▶ _WORK INSTRUCTIONS_
Check each line of the listing for the string "busbar". Copy those where it appears.

§ §

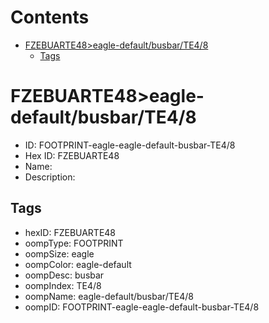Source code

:



Contents
========

* [FZEBUARTE48>eagle-default/busbar/TE4/8](#fzebuarte48eagle-defaultbusbarte48)
	* [Tags](#tags)

# FZEBUARTE48>eagle-default/busbar/TE4/8

- ID: FOOTPRINT-eagle-eagle-default-busbar-TE4/8
- Hex ID: FZEBUARTE48
- Name: 
- Description: 

## Tags

- hexID: FZEBUARTE48
- oompType: FOOTPRINT
- oompSize: eagle
- oompColor: eagle-default
- oompDesc: busbar
- oompIndex: TE4/8
- oompName: eagle-default/busbar/TE4/8
- oompID: FOOTPRINT-eagle-eagle-default-busbar-TE4/8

§ §

▶ _TASK RESPONSE_
* [FZEBUARTE48>eagle-default/busbar/TE4/8](#fzebuarte48eagle-defaultbusbarte48)
# FZEBUARTE48>eagle-default/busbar/TE4/8
- ID: FOOTPRINT-eagle-eagle-default-busbar-TE4/8
- oompDesc: busbar
- oompName: eagle-default/busbar/TE4/8
- oompID: FOOTPRINT-eagle-eagle-default-busbar-TE4/8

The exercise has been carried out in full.